**Assignment:**
Would you please return every line from the listing that contains the word "modify"?

↓

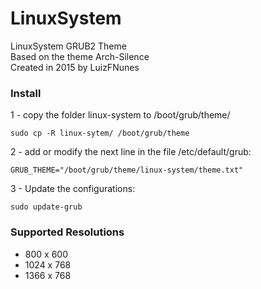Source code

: # LinuxSystem

LinuxSystem GRUB2 Theme<br/>
Based on the theme Arch-Silence<br/> 
Created in 2015 by LuizFNunes <br/>

<h3>Install</h3>

1 - copy the folder linux-system to /boot/grub/theme/
```Shell
sudo cp -R linux-sytem/ /boot/grub/theme
```

2 - add or modify the next line in the file /etc/default/grub:
```Shell
GRUB_THEME="/boot/grub/theme/linux-system/theme.txt"
```

3 - Update the configurations:
```Shell
sudo update-grub
```

<h3>Supported Resolutions</h3>
<ul>
<li>800   x 600</li>
<li>1024  x 768</li>
<li>1366 x 768</li>
</ul>

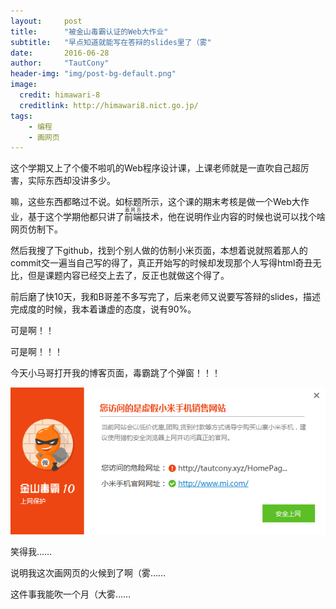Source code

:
 ```yaml
---
layout:     post
title:      "被金山毒霸认证的Web大作业"
subtitle:   "早点知道就能写在答辩的slides里了（雾"
date:       2016-06-28
author:     "TautCony"
header-img: "img/post-bg-default.png"
image:
  credit: himawari-8
  creditlink: http://himawari8.nict.go.jp/
tags:
    - 编程
    - 画网页
---
```


这个学期又上了个傻不啦叽的Web程序设计课，上课老师就是一直吹自己超厉害，实际东西却没讲多少。

<!--more-->

嘛，这些东西都略过不说。如标题所示，这个课的期末考核是做一个Web大作业，基于这个学期他都只讲了<ruby>前端<rt class="heimu">画网页</rt></ruby>技术，他在说明作业内容的时候也说可以找个啥网页仿制下。

然后我搜了下github，找到个别人做的仿制小米页面，本想着说就照着那人的commit交一遍当自己写的得了，真正开始写的时候却发现那个人写得html奇丑无比，但是课题内容已经交上去了，反正也就做这个得了。

前后磨了快10天，我和B哥差不多写完了，后来老师又说要写答辩的slides，描述完成度的时候，我本着谦虚的态度，说有90%。

可是啊！！

可是啊！！！

今天小马哥打开我的博客页面，毒霸跳了个弹窗！！！

![毒霸认证](/img/in-post/Web-Duba-Certificated/Certificated.png)

笑得我……

说明我这次画网页的火候到了啊（雾……

这件事我能吹一个月（大雾……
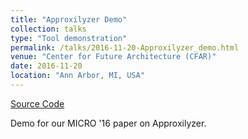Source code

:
 ```yaml
---
title: "Approxilyzer Demo"
collection: talks
type: "Tool demonstration"
permalink: /talks/2016-11-20-Approxilyzer_demo.html
venue: "Center for Future Architecture (CFAR)"
date: 2016-11-20
location: "Ann Arbor, MI, USA"
---
```


[Source Code](http://cs.illinois.edu/approxilyzer)

Demo for our MICRO '16 paper on Approxilyzer.
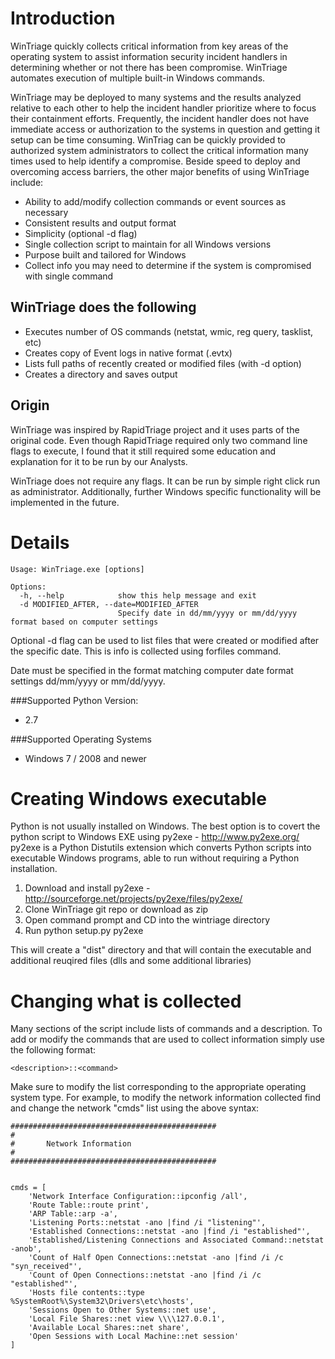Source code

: # Introduction

WinTriage quickly collects critical information from key areas of the operating system to assist information security incident handlers in 
determining whether or not there has been compromise. WinTriage automates execution of multiple built-in Windows commands.

WinTriage may be deployed to many systems and the results analyzed relative to each other to help the incident handler prioritize 
where to focus their containment efforts. Frequently, the incident handler does not have immediate access or authorization to the systems 
in question and getting it setup can be time consuming. WinTriag can be quickly provided to authorized system administrators to collect the critical information 
many times used to help identify a compromise. Beside speed to deploy and overcoming access barriers, the other major benefits of using WinTriage include:

- Ability to add/modify collection commands or event sources as necessary
- Consistent results and output format
- Simplicity (optional -d flag)
- Single collection script to maintain for all Windows versions 
- Purpose built and tailored for Windows
- Collect info you may need to determine if the system is compromised with single command

## WinTriage does the following

- Executes number of OS commands (netstat, wmic, reg query, tasklist, etc)
- Creates copy of Event logs in native format (.evtx)
- Lists full paths of recently created or modified files (with -d option)
- Creates a directory  and saves output

## Origin 

WinTriage was inspired by RapidTriage project and it uses parts of the original code. Even though RapidTriage required only two command line 
flags to execute, I found that it still required some education and explanation for it to be run by our Analysts. 

WinTriage does not require any flags. It can be run by simple right click run as administrator. Additionally, further Windows specific
functionality will be implemented in the future. 

# Details

```
Usage: WinTriage.exe [options]

Options:
  -h, --help            show this help message and exit
  -d MODIFIED_AFTER, --date=MODIFIED_AFTER
                        Specify date in dd/mm/yyyy or mm/dd/yyyy format based on computer settings
```

Optional -d flag can be used to list files that were created or modified after the specific date. This is info is collected using forfiles command.  

Date must be specified in the format matching computer date format settings dd/mm/yyyy or mm/dd/yyyy.

###Supported Python Version: 

- 2.7

###Supported Operating Systems

- Windows 7 / 2008 and newer

# Creating Windows executable

Python is not usually installed on Windows. The best option is to covert the python script to Windows EXE using py2exe - http://www.py2exe.org/
py2exe is a Python Distutils extension which converts Python scripts into executable Windows programs, able to run without requiring a Python installation.

1. Download and install py2exe - http://sourceforge.net/projects/py2exe/files/py2exe/ 
2. Clone WinTriage git repo or download as zip
3. Open command prompt and CD into the wintriage directory 
4. Run python setup.py py2exe

This will create a "dist" directory and that will contain the executable and additional reuqired files (dlls and some additional libraries)

# Changing what is collected

Many sections of the script include lists of commands and a description. To add or modify the commands that are used to collect information simply use the following format:

    <description>::<command>

Make sure to modify the list corresponding to the appropriate operating system type. For example, to modify the network information collected find and change the network "cmds" list using the above syntax:

```
##############################################
#
#       Network Information
#
##############################################


cmds = [
    'Network Interface Configuration::ipconfig /all',
    'Route Table::route print',
    'ARP Table::arp -a',
    'Listening Ports::netstat -ano |find /i "listening"',
    'Established Connections::netstat -ano |find /i "established"',
    'Established/Listening Connections and Associated Command::netstat -anob',
    'Count of Half Open Connections::netstat -ano |find /i /c "syn_received"',
    'Count of Open Connections::netstat -ano |find /i /c "established"',
    'Hosts file contents::type %SystemRoot%\System32\Drivers\etc\hosts',
    'Sessions Open to Other Systems::net use',
    'Local File Shares::net view \\\\127.0.0.1',
    'Available Local Shares::net share',
    'Open Sessions with Local Machine::net session'
]
```
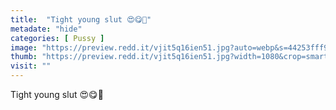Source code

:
 ```yaml
---
title:  "Tight young slut 😍😋🤤"
metadate: "hide"
categories: [ Pussy ]
image: "https://preview.redd.it/vjit5q16ien51.jpg?auto=webp&s=44253fff957a9763e50ef79cb3d15a19b60061ed"
thumb: "https://preview.redd.it/vjit5q16ien51.jpg?width=1080&crop=smart&auto=webp&s=377e0355df1c61c4559b4b0c4a5faa82553b9114"
visit: ""
---
```

Tight young slut 😍😋🤤
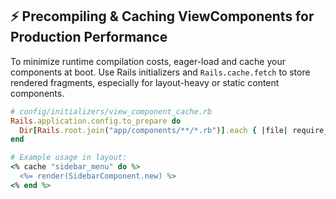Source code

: ## ⚡ Precompiling & Caching ViewComponents for Production Performance
To minimize runtime compilation costs, eager-load and cache your components at boot. Use Rails initializers and `Rails.cache.fetch` to store rendered fragments, especially for layout-heavy or static content components.

```ruby
# config/initializers/view_component_cache.rb
Rails.application.config.to_prepare do
  Dir[Rails.root.join("app/components/**/*.rb")].each { |file| require_dependency file }
end

# Example usage in layout:
<% cache "sidebar_menu" do %>
  <%= render(SidebarComponent.new) %>
<% end %>
```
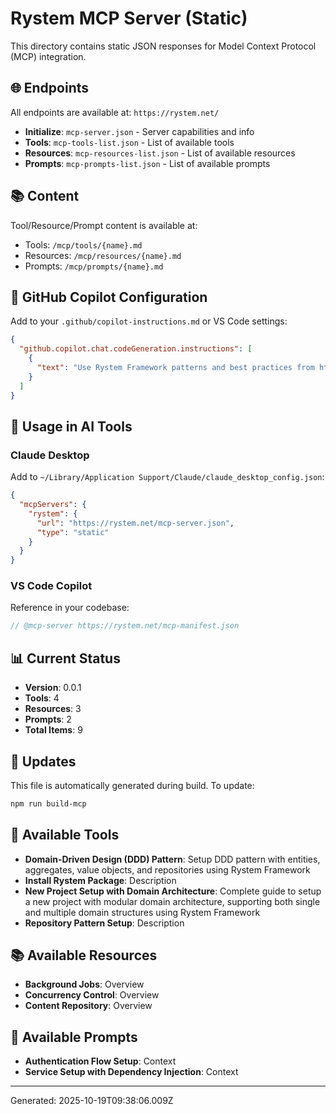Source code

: # Rystem MCP Server (Static)

This directory contains static JSON responses for Model Context Protocol (MCP) integration.

## 🌐 Endpoints

All endpoints are available at: `https://rystem.net/`

- **Initialize**: `mcp-server.json` - Server capabilities and info
- **Tools**: `mcp-tools-list.json` - List of available tools
- **Resources**: `mcp-resources-list.json` - List of available resources
- **Prompts**: `mcp-prompts-list.json` - List of available prompts

## 📚 Content

Tool/Resource/Prompt content is available at:
- Tools: `/mcp/tools/{name}.md`
- Resources: `/mcp/resources/{name}.md`
- Prompts: `/mcp/prompts/{name}.md`

## 🔧 GitHub Copilot Configuration

Add to your `.github/copilot-instructions.md` or VS Code settings:

```json
{
  "github.copilot.chat.codeGeneration.instructions": [
    {
      "text": "Use Rystem Framework patterns and best practices from https://rystem.net/mcp-manifest.json"
    }
  ]
}
```

## 📖 Usage in AI Tools

### Claude Desktop

Add to `~/Library/Application Support/Claude/claude_desktop_config.json`:

```json
{
  "mcpServers": {
    "rystem": {
      "url": "https://rystem.net/mcp-server.json",
      "type": "static"
    }
  }
}
```

### VS Code Copilot

Reference in your codebase:
```typescript
// @mcp-server https://rystem.net/mcp-manifest.json
```

## 📊 Current Status

- **Version**: 0.0.1
- **Tools**: 4
- **Resources**: 3
- **Prompts**: 2
- **Total Items**: 9

## 🔄 Updates

This file is automatically generated during build. To update:

```bash
npm run build-mcp
```

## 📝 Available Tools

- **Domain-Driven Design (DDD) Pattern**: Setup DDD pattern with entities, aggregates, value objects, and repositories using Rystem Framework
- **Install Rystem Package**: Description
- **New Project Setup with Domain Architecture**: Complete guide to setup a new project with modular domain architecture, supporting both single and multiple domain structures using Rystem Framework
- **Repository Pattern Setup**: Description

## 📚 Available Resources

- **Background Jobs**: Overview
- **Concurrency Control**: Overview
- **Content Repository**: Overview

## 💬 Available Prompts

- **Authentication Flow Setup**: Context
- **Service Setup with Dependency Injection**: Context

---

Generated: 2025-10-19T09:38:06.009Z
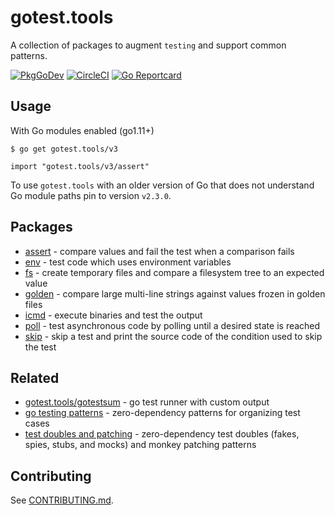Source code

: # gotest.tools

A collection of packages to augment `testing` and support common patterns.

[![PkgGoDev](https://pkg.go.dev/badge/gotest.tools/v3?status.svg)](https://pkg.go.dev/gotest.tools/v3)
[![CircleCI](https://circleci.com/gh/gotestyourself/gotest.tools/tree/main.svg?style=shield)](https://circleci.com/gh/gotestyourself/gotest.tools/tree/main)
[![Go Reportcard](https://goreportcard.com/badge/gotest.tools/v3)](https://goreportcard.com/report/gotest.tools/v3)

## Usage

With Go modules enabled (go1.11+)

```
$ go get gotest.tools/v3
```

```
import "gotest.tools/v3/assert"
```

To use `gotest.tools` with an older version of Go that does not understand Go
module paths pin to version `v2.3.0`.


## Packages

* [assert](http://pkg.go.dev/gotest.tools/v3/assert) -
  compare values and fail the test when a comparison fails
* [env](http://pkg.go.dev/gotest.tools/v3/env) -
  test code which uses environment variables
* [fs](http://pkg.go.dev/gotest.tools/v3/fs) -
  create temporary files and compare a filesystem tree to an expected value
* [golden](http://pkg.go.dev/gotest.tools/v3/golden) -
  compare large multi-line strings against values frozen in golden files
* [icmd](http://pkg.go.dev/gotest.tools/v3/icmd) -
  execute binaries and test the output
* [poll](http://pkg.go.dev/gotest.tools/v3/poll) -
  test asynchronous code by polling until a desired state is reached
* [skip](http://pkg.go.dev/gotest.tools/v3/skip) -
  skip a test and print the source code of the condition used to skip the test

## Related

* [gotest.tools/gotestsum](https://github.com/gotestyourself/gotestsum) -
  go test runner with custom output
* [go testing patterns](https://github.com/gotestyourself/gotest.tools/wiki/Go-Testing-Patterns) -
  zero-dependency patterns for organizing test cases
* [test doubles and patching](https://github.com/gotestyourself/gotest.tools/wiki/Test-Doubles-And-Patching) -
  zero-dependency test doubles (fakes, spies, stubs, and mocks) and monkey patching patterns

## Contributing

See [CONTRIBUTING.md](CONTRIBUTING.md).

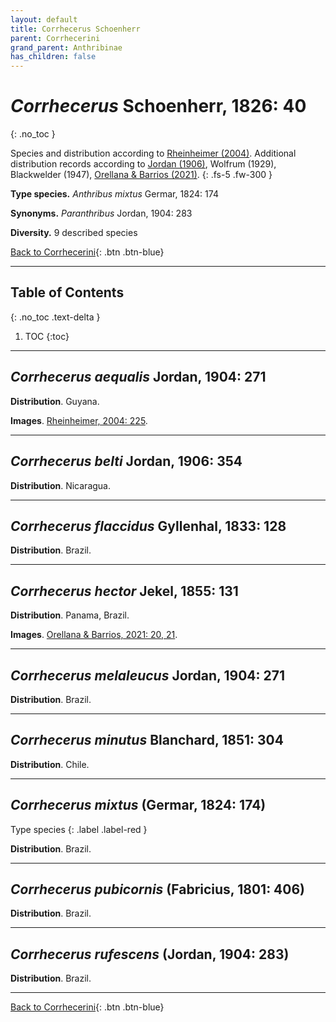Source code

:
 ```yaml
---
layout: default
title: Corrhecerus Schoenherr
parent: Corrhecerini
grand_parent: Anthribinae
has_children: false
---
```



# _Corrhecerus_ Schoenherr, 1826: 40
{: .no_toc }

Species and distribution according to [Rheinheimer (2004)](https://www.zobodat.at/pdf/Mitt-Ent-Ver-Stuttgart_39_2004_0001-0244.pdf). Additional distribution records according to [Jordan (1906)](https://www.biodiversitylibrary.org/item/14611#page/363/mode/1up), Wolfrum (1929), Blackwelder (1947), [Orellana & Barrios (2021)](https://www.researchgate.net/publication/348416935_Catalogue_of_the_Anthribidae_Coleoptera_Curculionoidea_of_Panama_including_new_country_records_and_a_key_to_genera).
{: .fs-5 .fw-300 }

**Type species.** _Anthribus mixtus_ Germar, 1824: 174

**Synonyms.** _Paranthribus_ Jordan, 1904: 283

**Diversity.** 9 described species

[Back to Corrhecerini](https://anthribidae.github.io/anthribidae/anthribinae/corrhecerini/corrhecerini/){: .btn .btn-blue}

---

## Table of Contents
{: .no_toc .text-delta }

1. TOC
{:toc}

---

## _Corrhecerus aequalis_ Jordan, 1904: 271

**Distribution**. Guyana.

**Images**. [Rheinheimer, 2004: 225](https://www.zobodat.at/pdf/KOR_86_2016_0243-0274.pdf).

---

## _Corrhecerus belti_ Jordan, 1906: 354

**Distribution**. Nicaragua.

---

## _Corrhecerus flaccidus_ Gyllenhal, 1833: 128

**Distribution**. Brazil.

---

## _Corrhecerus hector_ Jekel, 1855: 131

**Distribution**. Panama, Brazil.

**Images**. [Orellana & Barrios, 2021: 20, 21](https://www.researchgate.net/publication/348416935_Catalogue_of_the_Anthribidae_Coleoptera_Curculionoidea_of_Panama_including_new_country_records_and_a_key_to_genera).

---

## _Corrhecerus melaleucus_ Jordan, 1904: 271

**Distribution**. Brazil.

---

## _Corrhecerus minutus_ Blanchard, 1851: 304

**Distribution**. Chile.

---

## _Corrhecerus mixtus_ (Germar, 1824: 174)
Type species
{: .label .label-red }

**Distribution**. Brazil.

---

## _Corrhecerus pubicornis_ (Fabricius, 1801: 406)

**Distribution**. Brazil.

---

## _Corrhecerus rufescens_ (Jordan, 1904: 283)

**Distribution**. Brazil.

---

[Back to Corrhecerini](https://anthribidae.github.io/anthribidae/anthribinae/corrhecerini/corrhecerini/){: .btn .btn-blue}
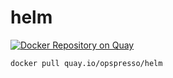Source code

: # helm

[![Docker Repository on Quay](https://quay.io/repository/opspresso/helm/status "Docker Repository on Quay")](https://quay.io/repository/opspresso/helm)

```bash
docker pull quay.io/opspresso/helm
```
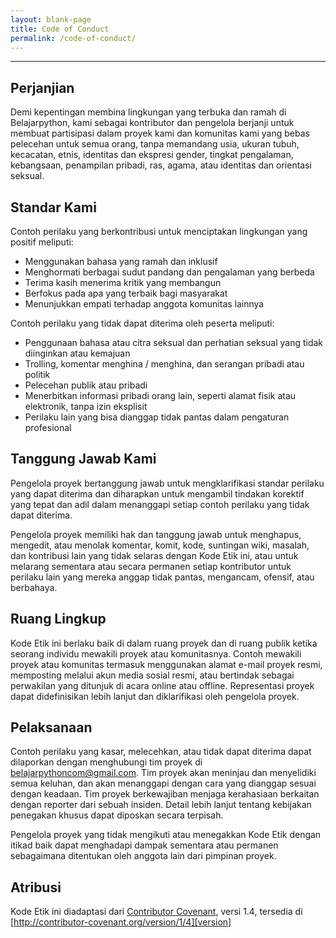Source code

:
 ```yaml
---
layout: blank-page
title: Code of Conduct
permalink: /code-of-conduct/
---
```


---
## Perjanjian

Demi kepentingan membina lingkungan yang terbuka dan ramah di Belajarpython, kami sebagai kontributor dan pengelola berjanji untuk membuat partisipasi dalam proyek kami dan komunitas kami yang bebas pelecehan untuk semua orang, tanpa memandang usia, ukuran tubuh, kecacatan, etnis, identitas dan ekspresi gender, tingkat pengalaman, kebangsaan, penampilan pribadi, ras, agama, atau identitas dan orientasi seksual.

## Standar Kami

Contoh perilaku yang berkontribusi untuk menciptakan lingkungan yang positif meliputi:

* Menggunakan bahasa yang ramah dan inklusif
* Menghormati berbagai sudut pandang dan pengalaman yang berbeda
* Terima kasih menerima kritik yang membangun
* Berfokus pada apa yang terbaik bagi masyarakat
* Menunjukkan empati terhadap anggota komunitas lainnya

Contoh perilaku yang tidak dapat diterima oleh peserta meliputi:

* Penggunaan bahasa atau citra seksual dan perhatian seksual yang tidak diinginkan atau kemajuan
* Trolling, komentar menghina / menghina, dan serangan pribadi atau politik
* Pelecehan publik atau pribadi
* Menerbitkan informasi pribadi orang lain, seperti alamat fisik atau elektronik, tanpa izin eksplisit
* Perilaku lain yang bisa dianggap tidak pantas dalam pengaturan profesional

## Tanggung Jawab Kami

Pengelola proyek bertanggung jawab untuk mengklarifikasi standar perilaku yang dapat diterima dan diharapkan untuk mengambil tindakan korektif yang tepat dan adil dalam menanggapi setiap contoh perilaku yang tidak dapat diterima.

Pengelola proyek memiliki hak dan tanggung jawab untuk menghapus, mengedit, atau menolak komentar, komit, kode, suntingan wiki, masalah, dan kontribusi lain yang tidak selaras dengan Kode Etik ini, atau untuk melarang sementara atau secara permanen setiap kontributor untuk perilaku lain yang mereka anggap tidak pantas, mengancam, ofensif, atau berbahaya.

## Ruang Lingkup

Kode Etik ini berlaku baik di dalam ruang proyek dan di ruang publik ketika seorang individu mewakili proyek atau komunitasnya. Contoh mewakili proyek atau komunitas termasuk menggunakan alamat e-mail proyek resmi, memposting melalui akun media sosial resmi, atau bertindak sebagai perwakilan yang ditunjuk di acara online atau offline. Representasi proyek dapat didefinisikan lebih lanjut dan diklarifikasi oleh pengelola proyek.

## Pelaksanaan

Contoh perilaku yang kasar, melecehkan, atau tidak dapat diterima dapat dilaporkan dengan menghubungi tim proyek di belajarpythoncom@gmail.com. Tim proyek akan meninjau dan menyelidiki semua keluhan, dan akan menanggapi dengan cara yang dianggap sesuai dengan keadaan. Tim proyek berkewajiban menjaga kerahasiaan berkaitan dengan reporter dari sebuah insiden. Detail lebih lanjut tentang kebijakan penegakan khusus dapat diposkan secara terpisah.

Pengelola proyek yang tidak mengikuti atau menegakkan Kode Etik dengan itikad baik dapat menghadapi dampak sementara atau permanen sebagaimana ditentukan oleh anggota lain dari pimpinan proyek.

## Atribusi

Kode Etik ini diadaptasi dari [Contributor Covenant][homepage], versi 1.4, tersedia di [http://contributor-covenant.org/version/1/4][version]

[homepage]: http://contributor-covenant.org
[version]: http://contributor-covenant.org/version/1/4/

↑

**Answer section:**
2 - add or modify the next line in the file /etc/default/grub:
- Ability to add/modify collection commands or event sources as necessary
Many sections of the script include lists of commands and a description. To add or modify the commands that are used to collect information simply use the following format:
Make sure to modify the list corresponding to the appropriate operating system type. For example, to modify the network information collected find and change the network "cmds" list using the above syntax:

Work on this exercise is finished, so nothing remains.